TASK ITEM:
Find the string "Interface" in the data, and copy out each line that has it.

*** Opening of DATA SECTION ***

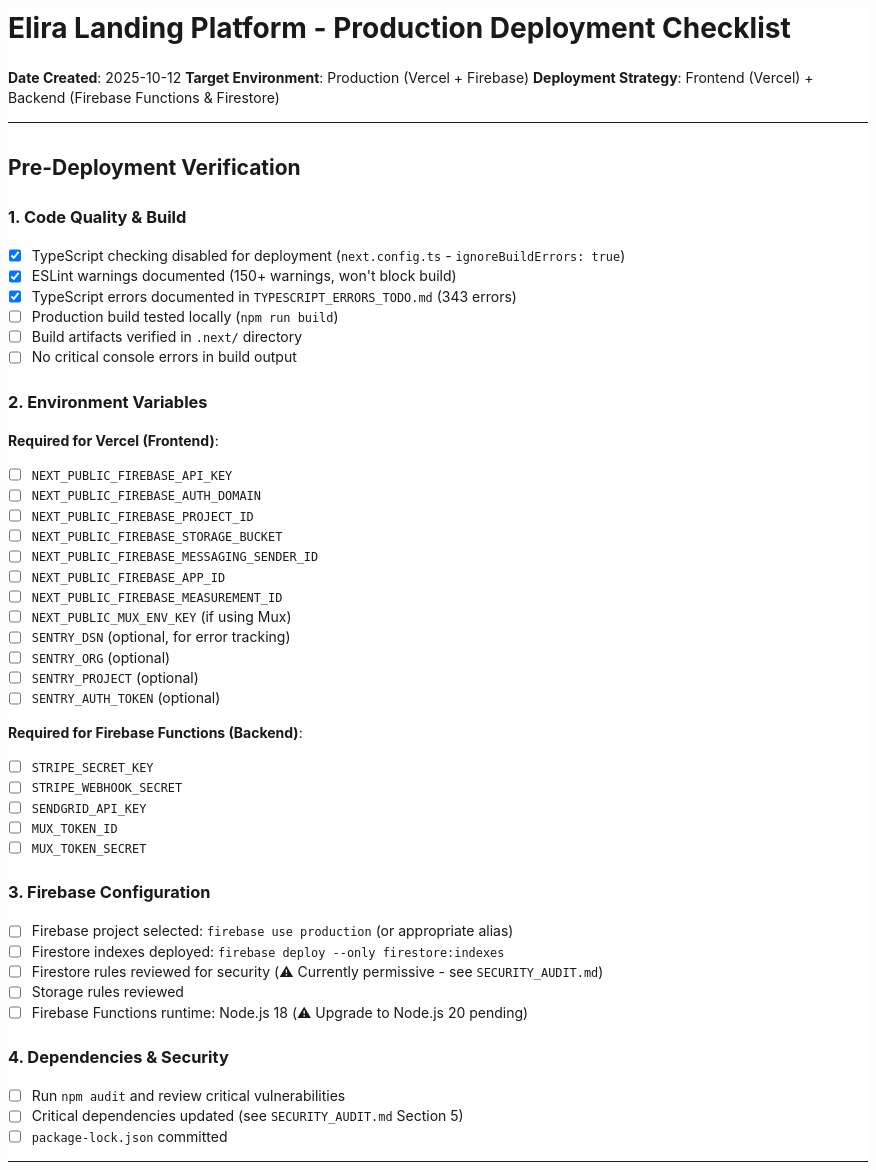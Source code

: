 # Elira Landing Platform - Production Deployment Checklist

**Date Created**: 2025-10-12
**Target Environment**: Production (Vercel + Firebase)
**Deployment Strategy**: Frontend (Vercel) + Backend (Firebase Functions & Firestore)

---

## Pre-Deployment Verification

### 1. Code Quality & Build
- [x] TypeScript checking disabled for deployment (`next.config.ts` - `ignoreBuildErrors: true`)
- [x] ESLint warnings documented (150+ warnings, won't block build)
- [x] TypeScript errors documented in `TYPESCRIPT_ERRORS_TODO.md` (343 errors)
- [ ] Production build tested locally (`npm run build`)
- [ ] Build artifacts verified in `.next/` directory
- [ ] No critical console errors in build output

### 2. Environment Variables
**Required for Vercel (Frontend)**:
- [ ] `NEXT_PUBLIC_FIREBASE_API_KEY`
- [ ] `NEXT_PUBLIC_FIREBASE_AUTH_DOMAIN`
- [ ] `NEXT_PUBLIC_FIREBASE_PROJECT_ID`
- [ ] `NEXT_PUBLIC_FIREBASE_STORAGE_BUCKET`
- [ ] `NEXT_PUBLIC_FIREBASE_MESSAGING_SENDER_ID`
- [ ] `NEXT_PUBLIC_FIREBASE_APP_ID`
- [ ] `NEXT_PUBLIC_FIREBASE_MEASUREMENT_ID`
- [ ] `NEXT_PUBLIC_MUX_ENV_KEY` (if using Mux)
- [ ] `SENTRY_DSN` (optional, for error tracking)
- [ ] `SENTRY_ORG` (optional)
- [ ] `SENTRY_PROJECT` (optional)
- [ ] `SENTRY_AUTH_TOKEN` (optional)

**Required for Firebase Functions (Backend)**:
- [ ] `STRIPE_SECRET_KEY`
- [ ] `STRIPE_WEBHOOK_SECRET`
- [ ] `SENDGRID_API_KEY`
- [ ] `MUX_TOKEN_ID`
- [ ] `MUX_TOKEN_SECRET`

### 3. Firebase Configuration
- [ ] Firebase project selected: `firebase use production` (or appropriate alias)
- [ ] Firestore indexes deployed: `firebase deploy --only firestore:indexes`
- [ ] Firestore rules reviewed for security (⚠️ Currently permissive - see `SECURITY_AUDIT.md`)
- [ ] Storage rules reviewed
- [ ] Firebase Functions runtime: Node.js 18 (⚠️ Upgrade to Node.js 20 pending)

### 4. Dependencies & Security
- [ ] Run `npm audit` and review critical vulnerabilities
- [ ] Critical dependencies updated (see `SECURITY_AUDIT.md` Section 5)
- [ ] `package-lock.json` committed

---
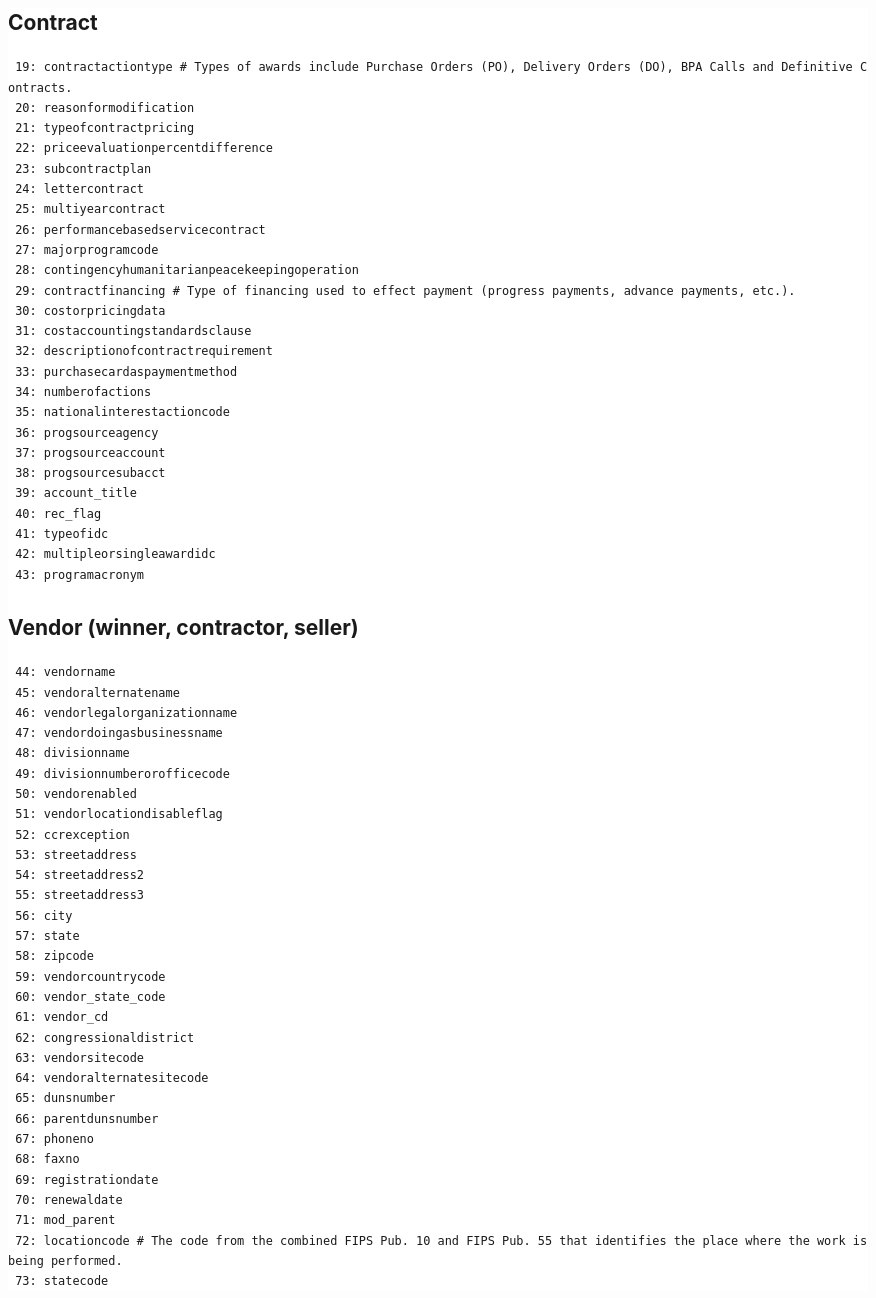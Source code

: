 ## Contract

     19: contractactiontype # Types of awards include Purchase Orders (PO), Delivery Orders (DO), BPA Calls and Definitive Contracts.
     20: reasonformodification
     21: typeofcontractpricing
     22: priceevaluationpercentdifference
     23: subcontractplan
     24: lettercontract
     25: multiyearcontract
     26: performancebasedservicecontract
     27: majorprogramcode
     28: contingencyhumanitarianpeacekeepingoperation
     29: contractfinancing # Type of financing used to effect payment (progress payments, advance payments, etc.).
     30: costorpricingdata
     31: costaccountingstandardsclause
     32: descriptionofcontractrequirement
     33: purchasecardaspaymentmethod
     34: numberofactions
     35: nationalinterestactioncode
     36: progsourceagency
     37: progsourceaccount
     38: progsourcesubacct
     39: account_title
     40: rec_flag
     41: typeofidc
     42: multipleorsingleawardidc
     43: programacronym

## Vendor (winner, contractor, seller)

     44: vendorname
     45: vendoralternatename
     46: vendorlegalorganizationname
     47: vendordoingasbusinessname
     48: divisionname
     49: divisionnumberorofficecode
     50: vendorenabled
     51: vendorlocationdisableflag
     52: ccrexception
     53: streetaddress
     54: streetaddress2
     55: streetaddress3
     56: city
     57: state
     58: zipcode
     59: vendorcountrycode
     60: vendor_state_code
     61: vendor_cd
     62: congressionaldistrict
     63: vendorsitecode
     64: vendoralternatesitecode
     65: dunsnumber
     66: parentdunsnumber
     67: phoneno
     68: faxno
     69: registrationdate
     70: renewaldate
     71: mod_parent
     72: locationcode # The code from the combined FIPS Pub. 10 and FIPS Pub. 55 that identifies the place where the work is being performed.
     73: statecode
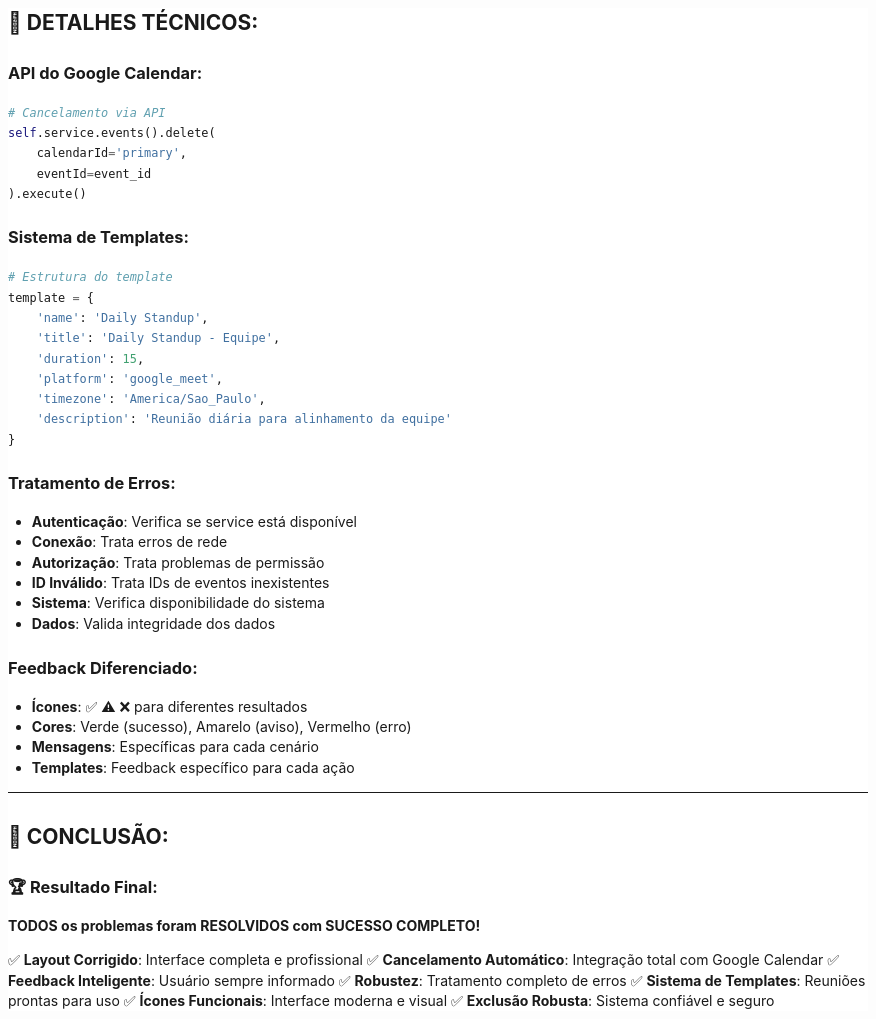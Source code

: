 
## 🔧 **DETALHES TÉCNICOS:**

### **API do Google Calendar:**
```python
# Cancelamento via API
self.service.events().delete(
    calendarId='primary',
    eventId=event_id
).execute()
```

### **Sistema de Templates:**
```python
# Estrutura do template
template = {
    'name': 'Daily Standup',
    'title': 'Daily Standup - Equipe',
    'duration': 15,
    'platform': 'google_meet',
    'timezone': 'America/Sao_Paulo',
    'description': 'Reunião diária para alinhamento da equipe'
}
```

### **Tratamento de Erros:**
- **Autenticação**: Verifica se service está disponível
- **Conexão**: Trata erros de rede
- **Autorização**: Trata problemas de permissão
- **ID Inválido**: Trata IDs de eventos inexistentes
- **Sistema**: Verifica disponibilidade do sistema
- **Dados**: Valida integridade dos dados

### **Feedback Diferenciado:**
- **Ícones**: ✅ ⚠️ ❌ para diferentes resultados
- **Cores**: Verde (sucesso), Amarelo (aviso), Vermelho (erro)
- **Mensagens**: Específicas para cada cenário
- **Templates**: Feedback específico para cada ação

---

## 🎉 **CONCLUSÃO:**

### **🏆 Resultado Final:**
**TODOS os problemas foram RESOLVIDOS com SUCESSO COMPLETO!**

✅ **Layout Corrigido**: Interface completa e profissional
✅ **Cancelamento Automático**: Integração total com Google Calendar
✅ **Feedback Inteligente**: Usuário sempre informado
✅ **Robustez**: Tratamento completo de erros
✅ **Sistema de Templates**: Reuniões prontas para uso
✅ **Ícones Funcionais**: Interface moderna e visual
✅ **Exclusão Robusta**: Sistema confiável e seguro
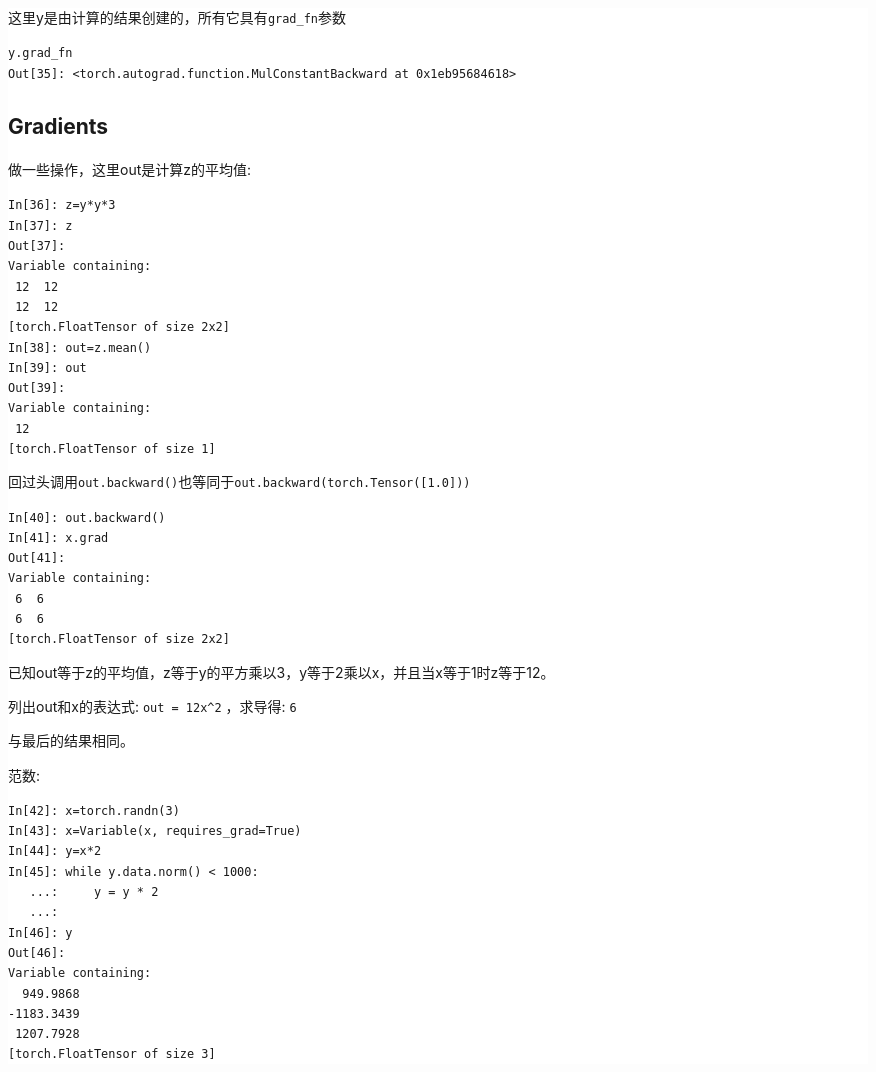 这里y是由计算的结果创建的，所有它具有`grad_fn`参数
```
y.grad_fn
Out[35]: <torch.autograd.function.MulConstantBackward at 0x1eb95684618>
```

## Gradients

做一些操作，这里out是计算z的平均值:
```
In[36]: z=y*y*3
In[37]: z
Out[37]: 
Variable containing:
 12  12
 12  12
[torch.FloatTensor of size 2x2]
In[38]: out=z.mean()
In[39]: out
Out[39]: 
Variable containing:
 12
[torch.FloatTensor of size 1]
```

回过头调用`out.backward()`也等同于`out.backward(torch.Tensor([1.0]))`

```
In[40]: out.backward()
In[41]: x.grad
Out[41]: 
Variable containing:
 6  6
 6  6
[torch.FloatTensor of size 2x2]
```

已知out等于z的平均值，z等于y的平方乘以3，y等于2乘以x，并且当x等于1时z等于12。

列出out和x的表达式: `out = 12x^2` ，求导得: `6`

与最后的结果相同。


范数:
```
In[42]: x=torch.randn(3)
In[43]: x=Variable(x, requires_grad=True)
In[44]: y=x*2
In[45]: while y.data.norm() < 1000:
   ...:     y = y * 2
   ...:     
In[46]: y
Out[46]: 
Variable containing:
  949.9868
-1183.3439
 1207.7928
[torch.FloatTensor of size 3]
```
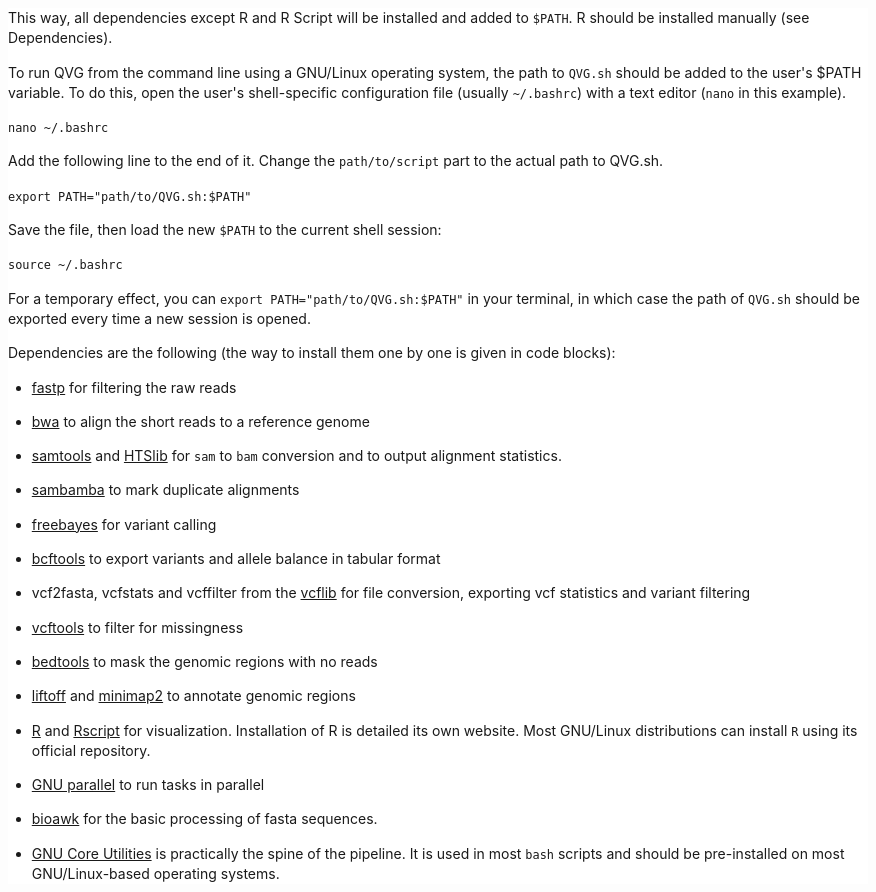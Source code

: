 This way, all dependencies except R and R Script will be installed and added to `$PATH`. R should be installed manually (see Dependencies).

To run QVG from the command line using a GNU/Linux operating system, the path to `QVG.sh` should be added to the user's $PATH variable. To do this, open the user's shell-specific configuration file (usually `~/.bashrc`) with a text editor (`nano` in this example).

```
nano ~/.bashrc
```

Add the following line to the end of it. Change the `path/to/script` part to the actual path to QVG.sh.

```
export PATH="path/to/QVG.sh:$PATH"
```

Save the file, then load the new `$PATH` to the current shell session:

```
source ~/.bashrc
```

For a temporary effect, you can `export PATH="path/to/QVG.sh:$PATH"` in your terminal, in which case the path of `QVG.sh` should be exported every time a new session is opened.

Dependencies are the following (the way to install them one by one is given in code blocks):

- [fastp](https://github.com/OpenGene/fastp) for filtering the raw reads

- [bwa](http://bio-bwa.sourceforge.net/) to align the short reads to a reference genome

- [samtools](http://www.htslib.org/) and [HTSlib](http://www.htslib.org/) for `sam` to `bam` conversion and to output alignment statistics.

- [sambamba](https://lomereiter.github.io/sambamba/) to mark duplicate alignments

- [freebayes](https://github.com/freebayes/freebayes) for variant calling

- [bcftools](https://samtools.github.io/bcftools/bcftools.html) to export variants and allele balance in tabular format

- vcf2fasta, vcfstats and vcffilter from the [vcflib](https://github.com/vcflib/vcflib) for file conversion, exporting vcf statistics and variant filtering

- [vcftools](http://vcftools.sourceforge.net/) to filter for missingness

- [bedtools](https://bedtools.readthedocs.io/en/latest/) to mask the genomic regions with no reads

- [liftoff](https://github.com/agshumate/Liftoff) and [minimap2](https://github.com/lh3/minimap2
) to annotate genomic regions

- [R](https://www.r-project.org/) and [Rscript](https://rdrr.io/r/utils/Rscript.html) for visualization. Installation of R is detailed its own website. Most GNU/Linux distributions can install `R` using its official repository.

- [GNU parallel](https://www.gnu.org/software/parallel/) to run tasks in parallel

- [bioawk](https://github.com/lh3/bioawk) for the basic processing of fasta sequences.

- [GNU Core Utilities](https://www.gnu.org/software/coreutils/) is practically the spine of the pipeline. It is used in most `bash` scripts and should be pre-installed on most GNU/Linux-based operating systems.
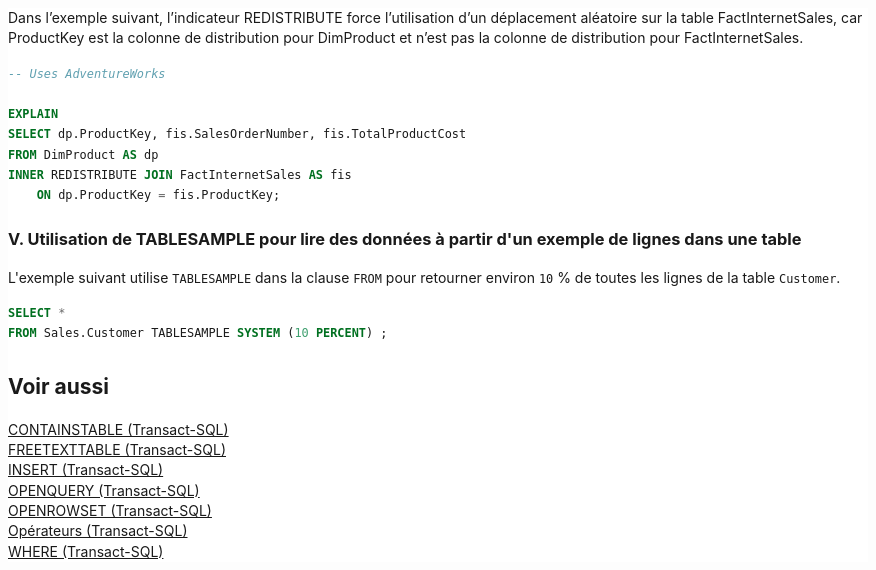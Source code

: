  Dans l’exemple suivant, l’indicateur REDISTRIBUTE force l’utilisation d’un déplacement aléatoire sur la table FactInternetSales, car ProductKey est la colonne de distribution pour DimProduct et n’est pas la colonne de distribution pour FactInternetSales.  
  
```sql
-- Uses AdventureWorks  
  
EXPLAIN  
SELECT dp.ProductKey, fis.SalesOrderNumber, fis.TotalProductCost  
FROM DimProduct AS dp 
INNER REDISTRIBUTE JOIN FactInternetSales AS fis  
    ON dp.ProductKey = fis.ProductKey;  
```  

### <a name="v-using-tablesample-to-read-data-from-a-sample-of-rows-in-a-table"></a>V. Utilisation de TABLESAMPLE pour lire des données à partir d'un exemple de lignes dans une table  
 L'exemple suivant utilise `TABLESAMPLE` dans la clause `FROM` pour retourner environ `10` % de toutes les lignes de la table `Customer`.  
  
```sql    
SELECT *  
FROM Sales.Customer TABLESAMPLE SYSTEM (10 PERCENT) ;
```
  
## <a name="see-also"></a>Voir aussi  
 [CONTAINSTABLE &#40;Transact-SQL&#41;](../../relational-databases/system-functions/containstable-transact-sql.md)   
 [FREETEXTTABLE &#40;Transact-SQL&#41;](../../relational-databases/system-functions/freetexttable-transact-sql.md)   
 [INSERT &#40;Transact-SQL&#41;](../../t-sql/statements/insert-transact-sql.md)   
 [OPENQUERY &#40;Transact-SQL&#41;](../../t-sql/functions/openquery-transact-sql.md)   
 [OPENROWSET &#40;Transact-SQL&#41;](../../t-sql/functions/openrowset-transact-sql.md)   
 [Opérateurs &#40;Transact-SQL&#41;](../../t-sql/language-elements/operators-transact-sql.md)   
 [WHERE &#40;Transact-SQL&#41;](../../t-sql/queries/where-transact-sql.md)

*** Close of DATA SECTION ***

EXPECTED ANSWER:
✅ **Layout Corrigido**: Interface completa e profissional
✅ **Ícones Funcionais**: Interface moderna e visual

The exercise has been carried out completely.